In memoriam: Oktay Sinanoğlu, renowned theoretical chemist

Oktay Sinanoğlu, professor emeritus of chemistry and molecular biophysics and biochemistry, and a member of the Yale faculty for 37 years, died on April 19 at age 80.

Oktay Sinanoğlu, professor emeritus of chemistry and molecular biophysics and biochemistry, and a member of the Yale faculty for 37 years, died on April 19 at age 80.

Oktay Sinanoğlu

An internationally renowned researcher who was known as “The Turkish Einstein,” Sinanoğlu lived in the Emerald Lakes neighborhood of Fort Lauderdale, Florida and in Istanbul, Turkey with his wife, Dilek Sinanoğlu, and their twins.

“Sinanoğlu’s greatest scientific contributions were in the 1960s, when he developed a theory of the electronic structure of molecules,” said Yale Sterling Professor of Chemistry John Tully. “Whereas the behavior of electrons is governed by the Schroedinger Equation, this equation is essentially impossible to solve except for systems with very few electrons. The difficulty is that, in contrast to what is taught in introductory chemistry classes, electrons do not move independently in their own orbitals. Rather, they interact with each other such that their motions are correlated. Methods to address this ‘election correlation’ problem are still being developed today.

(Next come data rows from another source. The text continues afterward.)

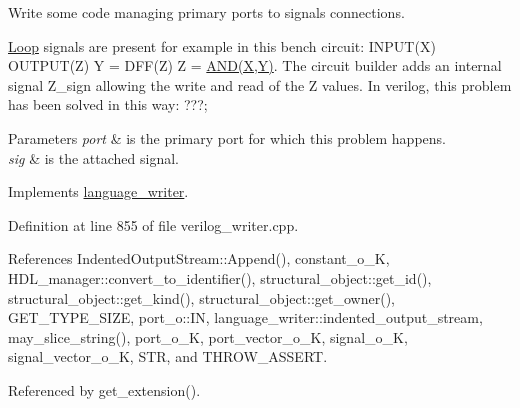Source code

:Write some code managing primary ports to signals connections. 

\hyperlink{classLoop}{Loop} signals are present for example in this bench circuit\+: I\+N\+P\+U\+T(\+X) O\+U\+T\+P\+U\+T(\+Z) Y = D\+F\+F(\+Z) Z = \hyperlink{tutorial__pnnl__2019_2memory_2third_2solution_2mips_8c_acd1b97556dfbbac61063a63031d2f91d}{A\+N\+D(\+X,\+Y)}. The circuit builder adds an internal signal Z\+\_\+sign allowing the write and read of the Z values. In verilog, this problem has been solved in this way\+: ???; 
\begin{DoxyParams}{Parameters}
{\em port} & is the primary port for which this problem happens. \\
\hline
{\em sig} & is the attached signal. \\
\hline
\end{DoxyParams}


Implements \hyperlink{classlanguage__writer_a1789bbe12e4b1e4f168f4cc25bb7faff}{language\+\_\+writer}.



Definition at line 855 of file verilog\+\_\+writer.\+cpp.



References Indented\+Output\+Stream\+::\+Append(), constant\+\_\+o\+\_\+K, H\+D\+L\+\_\+manager\+::convert\+\_\+to\+\_\+identifier(), structural\+\_\+object\+::get\+\_\+id(), structural\+\_\+object\+::get\+\_\+kind(), structural\+\_\+object\+::get\+\_\+owner(), G\+E\+T\+\_\+\+T\+Y\+P\+E\+\_\+\+S\+I\+ZE, port\+\_\+o\+::\+IN, language\+\_\+writer\+::indented\+\_\+output\+\_\+stream, may\+\_\+slice\+\_\+string(), port\+\_\+o\+\_\+K, port\+\_\+vector\+\_\+o\+\_\+K, signal\+\_\+o\+\_\+K, signal\+\_\+vector\+\_\+o\+\_\+K, S\+TR, and T\+H\+R\+O\+W\+\_\+\+A\+S\+S\+E\+RT.



Referenced by get\+\_\+extension().

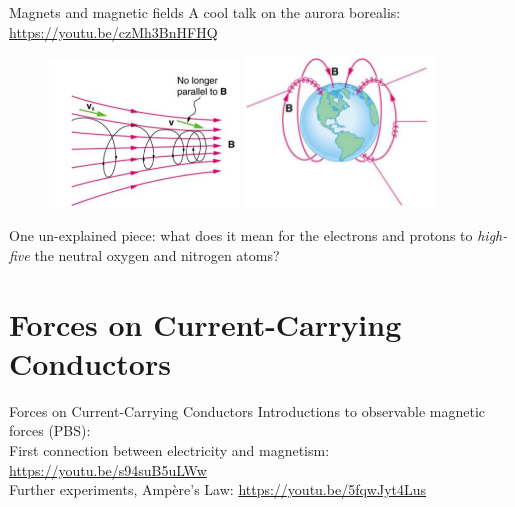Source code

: \documentclass{beamer}
\begin{document}
\begin{frame}{Magnets and magnetic fields}
A cool talk on the aurora borealis:
\url{https://youtu.be/czMh3BnHFHQ} \\
\begin{figure}
\centering
\includegraphics[width=0.45\textwidth]{figures/mag1.png}
\includegraphics[width=0.45\textwidth]{figures/mag2.png}
\end{figure}
One un-explained piece: what does it mean for the electrons and protons to \textit{high-five} the neutral oxygen and nitrogen atoms?
\end{frame}

\section{Forces on Current-Carrying Conductors}

\begin{frame}{Forces on Current-Carrying Conductors}
Introductions to observable magnetic forces (PBS): \\ \vspace{1cm}
First connection between electricity and magnetism: \url{https://youtu.be/s94suB5uLWw} \\ \vspace{1cm}
Further experiments, Amp\`{e}re's Law: \url{https://youtu.be/5fqwJyt4Lus} \\ \vspace{1cm}
\end{frame}
\end{document}
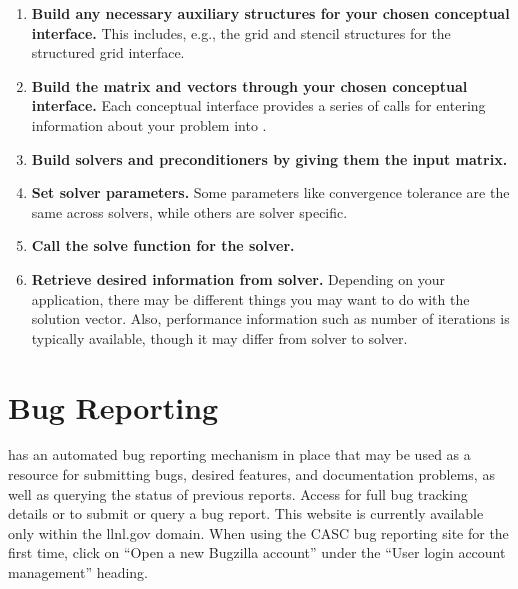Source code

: \begin{enumerate}

\item
{\bf Build any necessary auxiliary structures for your chosen conceptual
interface.} This includes, e.g., 
the grid and stencil structures for the structured grid interface.

\item
{\bf Build the matrix and vectors through your chosen conceptual interface.} Each
conceptual interface 
provides a series of calls for entering information about your problem into
\hypre{}.

\item
{\bf Build solvers and preconditioners by giving them the input matrix.}

\item
{\bf Set solver parameters.} Some parameters like convergence tolerance are the
same across solvers, 
while others are solver specific.

\item
{\bf Call the solve function for the solver.}

\item
{\bf Retrieve desired information from solver.} Depending on your application,
there may be different 
things you may want to do with the solution vector. Also, performance
information such as number of 
iterations is typically available, though it may differ from solver to solver.

\end{enumerate}



\section{Bug Reporting}

\hypre{} has an automated bug reporting mechanism in place that may be used 
as a resource for submitting bugs, desired features, and documentation
problems, as well as querying the status of previous reports.  Access
for full bug tracking details or to submit or query a bug report.
This website is currently available only within the llnl.gov domain.
When using the CASC bug reporting site for the first time, click on
``Open a new Bugzilla account'' under the ``User login account
management'' heading.

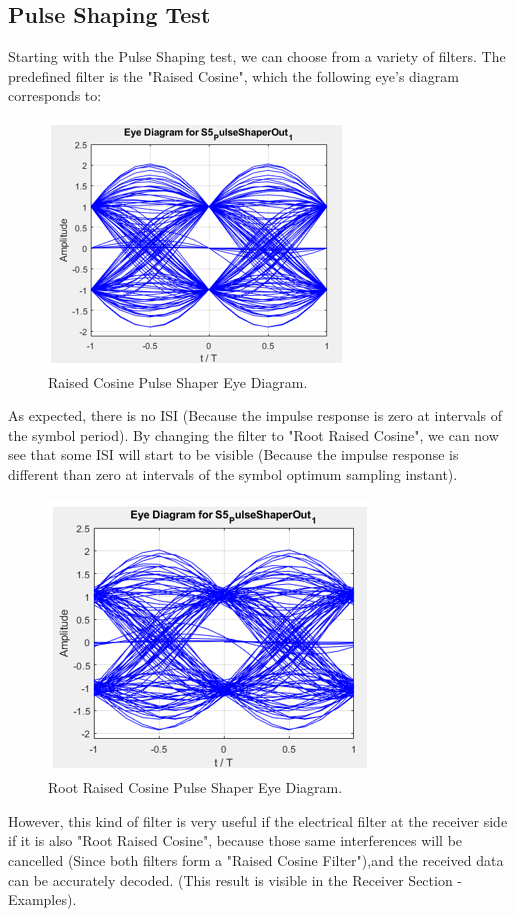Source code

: \subsection*{Pulse Shaping Test}
Starting with the Pulse Shaping test, we can choose from a variety of filters. The predefined filter is the "Raised Cosine", which the following eye's diagram corresponds to:
\begin{figure}[H]
	\centering
	\includegraphics[scale=0.75]{./lib/m_qam_transmitter/figures/raised_01}
	\caption{ Raised Cosine Pulse Shaper Eye Diagram.}\label{raised_01}
\end{figure}
As expected, there is no ISI (Because the impulse response is zero at intervals of the symbol period). By changing the filter to "Root Raised Cosine", we can now see that some ISI will start to be visible (Because the impulse response is different than zero at intervals of the symbol optimum sampling instant).
\begin{figure}[H]
	\centering
	\includegraphics[scale=0.75]{./lib/m_qam_transmitter/figures/rootraised_01}
	\caption{Root Raised Cosine Pulse Shaper Eye Diagram.}\label{rootraised_01}
\end{figure}
However, this kind of filter is very useful if the electrical filter at the receiver side if it is also "Root Raised Cosine", because those same interferences will be cancelled (Since both filters form a "Raised Cosine Filter"),and the received data can be accurately decoded. (This result is visible in the Receiver Section -Examples).\\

Sinanoğlu’s early work represents an important step toward the goal of developing accurate approximations to the electronic Schroedinger Equation.”

Sinanoğlu was born in Bari, Italy, on Feb. 25, 1935 to Nüzhet Haşim and Rüveyde (Karaçabey) Sinanoğlu. His father was a consular official in the Bari Consulate of Turkey and a writer. Nüzhet Sinanoğlu was the author of “Petrarca,” published in 1931, which states in its preface: “The best way [for Turkey] is to adopt the Western culture.” Sinanoğlu would be a proponent of Westernization as well after his retirement from Yale University in 1997.

The Sinanoğlu family returned to Turkey from Italy before the start of World War II, in July 1938. Sinanoğlu graduated from the TED Ankara Koleji in 1951. He came to the United States in 1953 to study at the University of California-Berkeley and graduated with a B.S. with highest honors in 1956. The following year Sinanoğlu completed an M.S. degree (1957) at the Massachusetts Institute of Technology, where he was awarded the Sloan Research Fellowship. He completed a Ph.D. in physical chemistry at the University of California-Berkeley, in 1959.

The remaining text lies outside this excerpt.